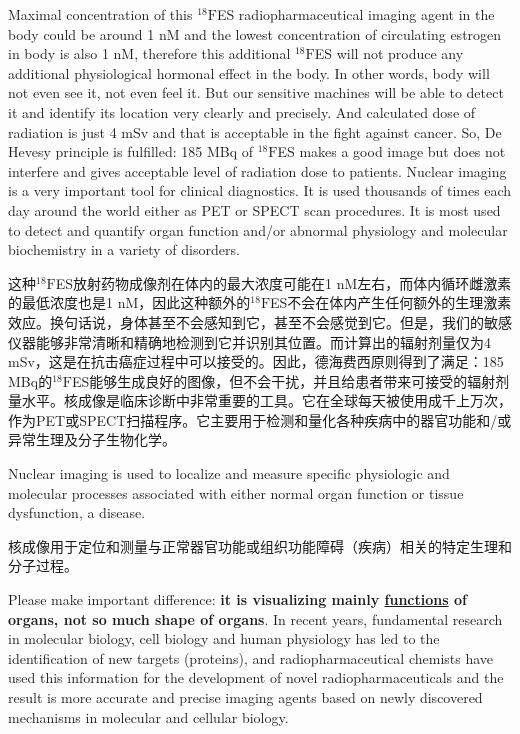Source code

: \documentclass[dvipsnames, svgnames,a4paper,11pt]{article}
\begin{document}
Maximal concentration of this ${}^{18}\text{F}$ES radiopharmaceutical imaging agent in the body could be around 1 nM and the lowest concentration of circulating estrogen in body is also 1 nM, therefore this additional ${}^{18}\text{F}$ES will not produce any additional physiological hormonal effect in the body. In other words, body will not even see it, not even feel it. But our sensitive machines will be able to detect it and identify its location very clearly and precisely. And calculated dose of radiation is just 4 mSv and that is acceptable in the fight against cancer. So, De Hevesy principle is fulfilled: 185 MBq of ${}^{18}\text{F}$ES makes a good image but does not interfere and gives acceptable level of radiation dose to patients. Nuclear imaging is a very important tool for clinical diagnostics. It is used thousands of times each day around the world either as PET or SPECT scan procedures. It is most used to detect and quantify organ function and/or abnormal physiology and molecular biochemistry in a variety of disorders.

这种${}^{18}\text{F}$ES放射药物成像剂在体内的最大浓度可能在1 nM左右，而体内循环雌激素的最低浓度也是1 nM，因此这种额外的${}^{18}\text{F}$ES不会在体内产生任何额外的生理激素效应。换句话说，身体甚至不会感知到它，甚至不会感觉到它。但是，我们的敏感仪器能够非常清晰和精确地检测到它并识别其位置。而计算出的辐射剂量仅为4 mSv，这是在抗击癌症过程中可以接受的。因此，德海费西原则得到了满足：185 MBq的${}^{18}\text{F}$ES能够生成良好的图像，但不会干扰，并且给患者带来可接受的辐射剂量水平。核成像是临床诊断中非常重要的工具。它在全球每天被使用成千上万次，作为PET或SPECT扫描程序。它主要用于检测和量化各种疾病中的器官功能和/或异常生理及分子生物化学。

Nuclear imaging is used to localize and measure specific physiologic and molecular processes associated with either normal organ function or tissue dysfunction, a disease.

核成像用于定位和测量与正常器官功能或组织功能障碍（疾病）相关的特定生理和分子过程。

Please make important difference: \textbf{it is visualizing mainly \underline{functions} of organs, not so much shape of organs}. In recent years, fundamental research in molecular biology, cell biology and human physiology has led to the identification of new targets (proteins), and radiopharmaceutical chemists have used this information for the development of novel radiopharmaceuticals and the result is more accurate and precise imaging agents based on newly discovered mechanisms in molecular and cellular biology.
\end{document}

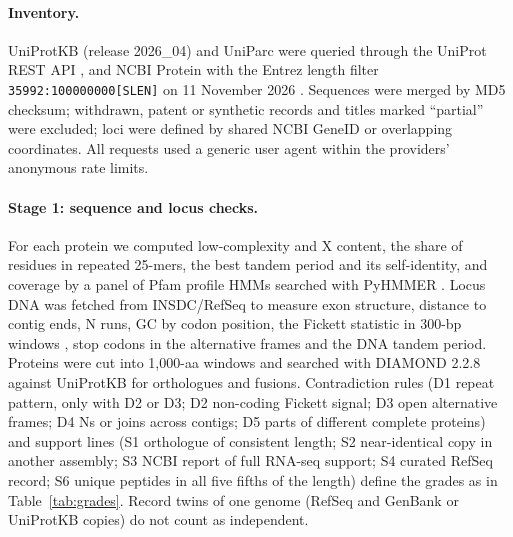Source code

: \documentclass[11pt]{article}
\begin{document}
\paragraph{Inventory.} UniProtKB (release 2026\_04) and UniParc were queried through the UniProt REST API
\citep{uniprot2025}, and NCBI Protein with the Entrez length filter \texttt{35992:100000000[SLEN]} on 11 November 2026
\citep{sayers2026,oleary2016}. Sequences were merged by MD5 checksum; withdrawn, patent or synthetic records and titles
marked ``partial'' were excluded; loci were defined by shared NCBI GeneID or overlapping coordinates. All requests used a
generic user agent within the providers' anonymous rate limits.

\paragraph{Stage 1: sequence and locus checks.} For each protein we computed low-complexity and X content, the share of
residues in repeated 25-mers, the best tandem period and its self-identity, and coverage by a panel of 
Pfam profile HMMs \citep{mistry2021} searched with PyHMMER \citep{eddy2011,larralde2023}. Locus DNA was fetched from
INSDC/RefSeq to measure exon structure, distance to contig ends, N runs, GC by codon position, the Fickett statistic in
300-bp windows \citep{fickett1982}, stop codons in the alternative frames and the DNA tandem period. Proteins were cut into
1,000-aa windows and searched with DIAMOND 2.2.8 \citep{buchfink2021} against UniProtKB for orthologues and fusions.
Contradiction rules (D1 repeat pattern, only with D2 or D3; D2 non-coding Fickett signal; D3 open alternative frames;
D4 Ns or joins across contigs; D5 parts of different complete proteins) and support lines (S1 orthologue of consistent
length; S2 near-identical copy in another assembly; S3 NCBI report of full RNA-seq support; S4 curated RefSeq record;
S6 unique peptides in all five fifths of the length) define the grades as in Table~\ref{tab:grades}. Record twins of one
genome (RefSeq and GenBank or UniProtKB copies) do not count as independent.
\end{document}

Aim of the task:
Sift through the material above and copy each line that holds "article".

Exercise solution:
: \documentclass[dvipsnames, svgnames,a4paper,11pt]{article}
: \documentclass[11pt]{article}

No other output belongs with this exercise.